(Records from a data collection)

————

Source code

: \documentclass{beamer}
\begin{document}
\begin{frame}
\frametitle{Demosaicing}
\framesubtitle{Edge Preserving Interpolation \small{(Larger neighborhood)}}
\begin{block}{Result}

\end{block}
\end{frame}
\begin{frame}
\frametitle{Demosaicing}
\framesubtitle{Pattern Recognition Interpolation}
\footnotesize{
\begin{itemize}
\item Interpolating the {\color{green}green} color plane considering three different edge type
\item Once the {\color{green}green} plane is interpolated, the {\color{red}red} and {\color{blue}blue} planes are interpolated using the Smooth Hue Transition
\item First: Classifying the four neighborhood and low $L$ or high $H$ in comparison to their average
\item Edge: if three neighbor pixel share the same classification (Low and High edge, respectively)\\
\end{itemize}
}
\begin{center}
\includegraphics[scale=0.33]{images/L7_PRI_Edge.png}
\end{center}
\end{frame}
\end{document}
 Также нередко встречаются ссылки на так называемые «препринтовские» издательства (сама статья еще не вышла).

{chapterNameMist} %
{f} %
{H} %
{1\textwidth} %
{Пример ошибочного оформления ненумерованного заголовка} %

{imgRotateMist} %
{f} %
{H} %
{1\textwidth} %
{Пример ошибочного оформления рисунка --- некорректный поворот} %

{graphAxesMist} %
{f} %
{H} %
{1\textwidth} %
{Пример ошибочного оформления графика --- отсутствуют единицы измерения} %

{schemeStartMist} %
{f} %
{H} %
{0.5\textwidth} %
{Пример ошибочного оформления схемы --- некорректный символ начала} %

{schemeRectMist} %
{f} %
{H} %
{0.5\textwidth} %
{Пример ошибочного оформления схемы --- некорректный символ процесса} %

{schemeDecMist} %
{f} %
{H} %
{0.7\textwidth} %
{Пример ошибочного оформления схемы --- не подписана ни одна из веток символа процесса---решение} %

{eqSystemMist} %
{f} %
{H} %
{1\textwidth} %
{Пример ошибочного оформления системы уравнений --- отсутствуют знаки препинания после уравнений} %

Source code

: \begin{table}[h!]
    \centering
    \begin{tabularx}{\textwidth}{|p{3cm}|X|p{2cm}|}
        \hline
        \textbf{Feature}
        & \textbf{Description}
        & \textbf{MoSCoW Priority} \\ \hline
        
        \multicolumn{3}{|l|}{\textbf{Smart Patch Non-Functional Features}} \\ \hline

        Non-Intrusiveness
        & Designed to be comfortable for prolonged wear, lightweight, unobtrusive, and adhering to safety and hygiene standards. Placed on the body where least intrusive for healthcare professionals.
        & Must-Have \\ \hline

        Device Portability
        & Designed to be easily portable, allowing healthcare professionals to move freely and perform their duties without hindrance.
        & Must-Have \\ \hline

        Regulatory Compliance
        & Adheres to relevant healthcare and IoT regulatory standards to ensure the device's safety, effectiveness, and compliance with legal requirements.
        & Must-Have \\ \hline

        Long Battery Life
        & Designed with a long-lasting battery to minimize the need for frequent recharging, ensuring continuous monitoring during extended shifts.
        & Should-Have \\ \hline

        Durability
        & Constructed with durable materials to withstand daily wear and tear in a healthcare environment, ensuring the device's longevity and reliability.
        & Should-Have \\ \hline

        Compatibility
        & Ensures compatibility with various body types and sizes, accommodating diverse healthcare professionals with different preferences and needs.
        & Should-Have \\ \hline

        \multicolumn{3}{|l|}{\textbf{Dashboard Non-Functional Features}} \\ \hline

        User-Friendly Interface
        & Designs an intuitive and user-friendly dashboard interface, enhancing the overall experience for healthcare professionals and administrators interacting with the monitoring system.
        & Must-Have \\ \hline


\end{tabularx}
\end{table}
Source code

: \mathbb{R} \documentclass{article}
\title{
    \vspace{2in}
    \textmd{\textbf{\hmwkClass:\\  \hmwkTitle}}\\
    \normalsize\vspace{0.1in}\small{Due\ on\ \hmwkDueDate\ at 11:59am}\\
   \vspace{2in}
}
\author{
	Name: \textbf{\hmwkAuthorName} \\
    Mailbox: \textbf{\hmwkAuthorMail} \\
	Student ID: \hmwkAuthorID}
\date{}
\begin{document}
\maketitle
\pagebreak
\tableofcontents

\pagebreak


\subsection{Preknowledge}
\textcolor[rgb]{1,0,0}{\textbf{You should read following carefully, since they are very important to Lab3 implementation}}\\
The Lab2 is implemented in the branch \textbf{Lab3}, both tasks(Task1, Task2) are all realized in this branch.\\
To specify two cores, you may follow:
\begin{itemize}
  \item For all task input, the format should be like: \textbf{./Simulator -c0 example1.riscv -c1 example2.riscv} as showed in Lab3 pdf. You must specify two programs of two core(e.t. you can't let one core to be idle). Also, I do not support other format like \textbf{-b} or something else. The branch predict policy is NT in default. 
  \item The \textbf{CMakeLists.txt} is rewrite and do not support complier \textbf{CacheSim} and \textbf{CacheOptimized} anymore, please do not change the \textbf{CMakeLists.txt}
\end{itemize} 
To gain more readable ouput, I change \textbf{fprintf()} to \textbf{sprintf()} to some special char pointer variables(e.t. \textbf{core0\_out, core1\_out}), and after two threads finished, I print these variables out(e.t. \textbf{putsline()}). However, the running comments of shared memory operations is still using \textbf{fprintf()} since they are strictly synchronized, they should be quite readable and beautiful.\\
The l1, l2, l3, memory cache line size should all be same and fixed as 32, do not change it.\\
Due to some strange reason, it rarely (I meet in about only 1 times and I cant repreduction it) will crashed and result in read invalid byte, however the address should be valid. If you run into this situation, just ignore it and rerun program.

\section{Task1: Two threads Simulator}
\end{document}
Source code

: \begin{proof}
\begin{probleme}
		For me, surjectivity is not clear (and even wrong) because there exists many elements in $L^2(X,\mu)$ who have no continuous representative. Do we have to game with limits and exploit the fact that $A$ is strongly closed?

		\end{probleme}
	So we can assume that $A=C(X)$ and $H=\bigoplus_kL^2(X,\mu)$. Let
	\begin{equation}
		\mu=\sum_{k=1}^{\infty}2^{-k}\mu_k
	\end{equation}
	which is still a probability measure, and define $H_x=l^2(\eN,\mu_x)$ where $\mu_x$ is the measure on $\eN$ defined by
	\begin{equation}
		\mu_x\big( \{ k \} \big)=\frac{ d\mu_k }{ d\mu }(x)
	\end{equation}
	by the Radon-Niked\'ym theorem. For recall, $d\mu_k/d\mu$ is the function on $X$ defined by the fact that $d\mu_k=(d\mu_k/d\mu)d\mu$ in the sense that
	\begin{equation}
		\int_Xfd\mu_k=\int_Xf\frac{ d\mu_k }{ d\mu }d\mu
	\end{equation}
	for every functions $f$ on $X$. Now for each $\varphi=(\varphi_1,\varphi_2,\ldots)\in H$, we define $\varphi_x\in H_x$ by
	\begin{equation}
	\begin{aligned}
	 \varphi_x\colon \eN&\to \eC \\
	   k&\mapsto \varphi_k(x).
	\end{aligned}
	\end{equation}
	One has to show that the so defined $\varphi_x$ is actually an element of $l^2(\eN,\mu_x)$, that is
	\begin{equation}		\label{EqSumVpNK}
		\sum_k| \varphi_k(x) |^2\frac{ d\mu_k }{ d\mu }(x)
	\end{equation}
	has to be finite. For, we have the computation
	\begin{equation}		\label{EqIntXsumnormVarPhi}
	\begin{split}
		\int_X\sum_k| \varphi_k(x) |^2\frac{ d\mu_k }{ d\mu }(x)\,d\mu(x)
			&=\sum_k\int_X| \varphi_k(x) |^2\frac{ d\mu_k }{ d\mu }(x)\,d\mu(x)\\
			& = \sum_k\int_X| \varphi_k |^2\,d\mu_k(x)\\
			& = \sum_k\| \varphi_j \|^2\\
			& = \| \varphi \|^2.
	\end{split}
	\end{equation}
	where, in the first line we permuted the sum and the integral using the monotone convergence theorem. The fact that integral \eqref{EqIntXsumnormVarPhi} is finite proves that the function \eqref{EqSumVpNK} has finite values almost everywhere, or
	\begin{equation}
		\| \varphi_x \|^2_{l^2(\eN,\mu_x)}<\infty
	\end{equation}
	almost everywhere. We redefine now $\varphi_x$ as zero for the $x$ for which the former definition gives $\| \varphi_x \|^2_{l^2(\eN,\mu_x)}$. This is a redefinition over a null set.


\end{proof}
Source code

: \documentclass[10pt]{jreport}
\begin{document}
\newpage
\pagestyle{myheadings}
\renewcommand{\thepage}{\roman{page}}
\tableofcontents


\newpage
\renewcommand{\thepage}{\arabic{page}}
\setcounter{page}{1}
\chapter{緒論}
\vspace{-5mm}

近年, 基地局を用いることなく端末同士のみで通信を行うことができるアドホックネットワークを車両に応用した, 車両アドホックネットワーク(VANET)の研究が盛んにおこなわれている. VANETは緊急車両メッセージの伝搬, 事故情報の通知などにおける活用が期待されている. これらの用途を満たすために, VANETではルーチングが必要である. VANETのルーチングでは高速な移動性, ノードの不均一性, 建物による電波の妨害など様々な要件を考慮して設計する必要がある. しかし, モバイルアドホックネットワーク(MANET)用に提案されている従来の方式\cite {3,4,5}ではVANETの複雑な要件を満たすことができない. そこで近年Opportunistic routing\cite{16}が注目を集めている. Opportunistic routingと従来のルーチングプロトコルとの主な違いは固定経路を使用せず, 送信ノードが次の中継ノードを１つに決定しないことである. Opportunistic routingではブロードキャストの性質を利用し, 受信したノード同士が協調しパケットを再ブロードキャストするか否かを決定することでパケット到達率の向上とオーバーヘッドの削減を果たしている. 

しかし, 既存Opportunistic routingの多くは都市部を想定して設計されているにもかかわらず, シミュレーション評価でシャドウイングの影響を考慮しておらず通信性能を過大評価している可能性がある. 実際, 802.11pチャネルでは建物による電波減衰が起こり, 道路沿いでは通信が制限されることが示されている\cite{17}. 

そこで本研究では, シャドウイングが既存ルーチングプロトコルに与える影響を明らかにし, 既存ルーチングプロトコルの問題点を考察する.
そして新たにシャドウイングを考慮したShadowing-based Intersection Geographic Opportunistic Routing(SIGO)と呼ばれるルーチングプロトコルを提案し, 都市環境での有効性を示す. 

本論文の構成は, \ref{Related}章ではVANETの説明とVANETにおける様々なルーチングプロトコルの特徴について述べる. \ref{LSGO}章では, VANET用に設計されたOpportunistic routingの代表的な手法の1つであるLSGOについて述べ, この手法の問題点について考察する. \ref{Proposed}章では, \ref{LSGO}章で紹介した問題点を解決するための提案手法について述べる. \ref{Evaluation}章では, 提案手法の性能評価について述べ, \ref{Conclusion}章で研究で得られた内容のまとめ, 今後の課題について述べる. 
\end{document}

————

Exercise objective => Copy out every line above where "tabularx" is present.

Answer to the exercise =>
    \begin{tabularx}{\textwidth}{|p{3cm}|X|p{2cm}|}
\end{tabularx}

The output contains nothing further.